The stories about Nelio were legion. About his slyness and cunning, about his ability to administer justice, and especially about how he managed to avoid being beaten up. I also heard rumours that he possessed magic powers, that he carried the spirit of a deceased curandeiro who in the beginning of time, when the city barely existed, had exercised his power over the people who lived near the wide estuary.

So I knew that he existed. I understood that he was remarkable.

But I had never talked to him. Not until that night when I was alone in the bakery and heard the loud shots from inside the theatre. I raced up the winding stairs and sneaked into the uppermost gallery. To my surprise, I saw that the spotlights were on, and there was a set onstage that I had never seen before.

And in the middle of the light lay Nelio. Blood was streaming from his body; it was almost black against his white, Indian cotton shirt. I stood there in the dark with my heart pounding and tried to think. Who had shot him? Why was he lying on the stage in the middle of the night, bathed in the spotlight and blood? I listened for any sound, but everything was quiet.

Then I heard him wheezing, lying there on the stage. I fumbled my way down the dark steps, in constant fear that someone would pop up out of the dark and aim a gun at me too. When I reached the stage at last and fell to my knees at his side, I thought he was already dead. But as if he had heard me, he opened his eyes. They were still clear, even though he had lost a great deal of blood.

'I'll go and get help,' I said.

He shook his head weakly. 'Carry me up to the roof,' he said. 'All I need is fresh air.'

I took off my white apron, shook off the flour dust and ripped it into strips. Then I wrapped them in a bandage around his chest where he had been shot; I lifted him and carried him up the narrow stairway to the roof. I kept a mattress there that I had found one morning next to the rubbish bins outside the bakery. That's where I set him down. I bent my face close to his mouth to see if he was still breathing. When I was sure that he was alive, I raced down to the ovens, got some water and a lamp, and went back up to the roof.

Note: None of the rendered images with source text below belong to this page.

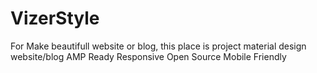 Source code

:# VizerStyle
For Make beautifull website or blog, this place is project material design website/blog
AMP Ready
Responsive
Open Source
Mobile Friendly
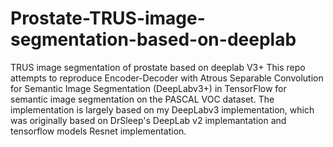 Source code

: # Prostate-TRUS-image-segmentation-based-on-deeplab
TRUS image segmentation of prostate based on deeplab V3+
This repo attempts to reproduce Encoder-Decoder with Atrous Separable Convolution for Semantic Image Segmentation (DeepLabv3+) in TensorFlow for semantic image segmentation on the PASCAL VOC dataset. The implementation is largely based on my DeepLabv3 implementation, which was originally based on DrSleep's DeepLab v2 implemantation and tensorflow models Resnet implementation.
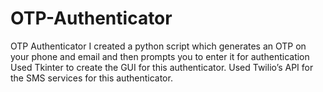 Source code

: # OTP-Authenticator
OTP Authenticator
I created a python script which generates an OTP on your phone and email and then prompts you to enter it for authentication
Used Tkinter to create the GUI for this authenticator.
Used Twilio’s API for the SMS services for this authenticator.
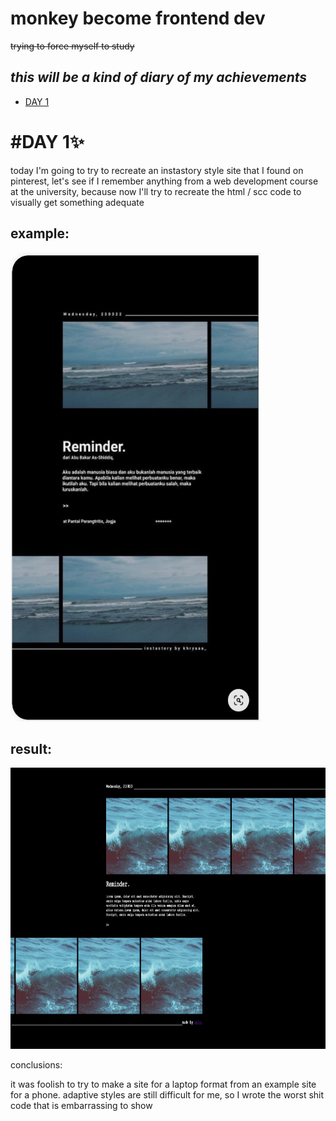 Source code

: # monkey become frontend dev
~~trying to force myself to study~~

## ***this will be a kind of diary of my achievements***
- [DAY 1](#day-1)



# #**DAY 1**:sparkles:
today I'm going to try to recreate an instastory style site that I found on pinterest, let's see if I remember anything from a web development course at the university, because now I'll try to recreate the html / scc code to visually get something adequate
## example:
<img src="https://github.com/defur/monkey_become_frontend_dev/blob/main/img/Screenshot_1.png" width="400" height="750">

## result:
<img src="https://github.com/defur/monkey_become_frontend_dev/blob/main/img/Screenshot_2.png" width="800" height="450">

conclusions:

it was foolish to try to make a site for a laptop format from an example site for a phone. adaptive styles are still difficult for me, so I wrote the worst shit code that is embarrassing to show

'I have to get help,' I repeated. 'You can't stay here.'

Again he shook his head. 'I want to stay here,' he said. 'I'm not going to die. Not yet.'

He sounded so determined that I couldn't make myself object, even though deep inside I knew what he needed most was a doctor.

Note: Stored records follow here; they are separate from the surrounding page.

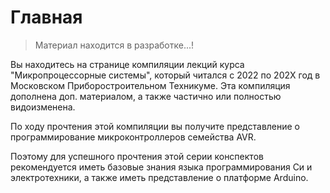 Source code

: # Главная

> Материал находится в разработке...!

Вы находитесь на странице компиляции лекций курса "Микропроцессорные системы", который читался с 2022 по 202X год в Московском Приборостроительном Техникуме. Эта компиляция дополнена доп. материалом, а также частично или полностью видоизменена.

По ходу прочтения этой компиляции вы получите представление о программирование микроконтроллеров семейства AVR.  

Поэтому для успешного прочтения этой серии конспектов рекомендуется иметь базовые знания языка программирования Си и электротехники, а также иметь представление о платформе Arduino.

He turned his head and looked at me. 'It feels so cool up here,' he said. 'This is where I want to stay.'

I sat down beside him. Now and then I gave him some water to moisten his lips. Since he had been shot in the chest, I didn't dare let him have anything to drink.

That was the first night.

I sat on the mattress at his side. When he seemed to be asleep, I would go down to the ovens to make sure the bread was not burning.

When it was still long before dawn, he opened his eyes again. By then he had stopped bleeding, and the bandage had grown stiff on his thin chest.

'The silence,' he said. 'Here I can dare to release my spirits.'

I didn't know what to say. The words sounded strange coming from a boy who was only ten years old.

What did he mean?

Much later I would understand.

That was all he said.

For the rest of the night, that first night, he was silent.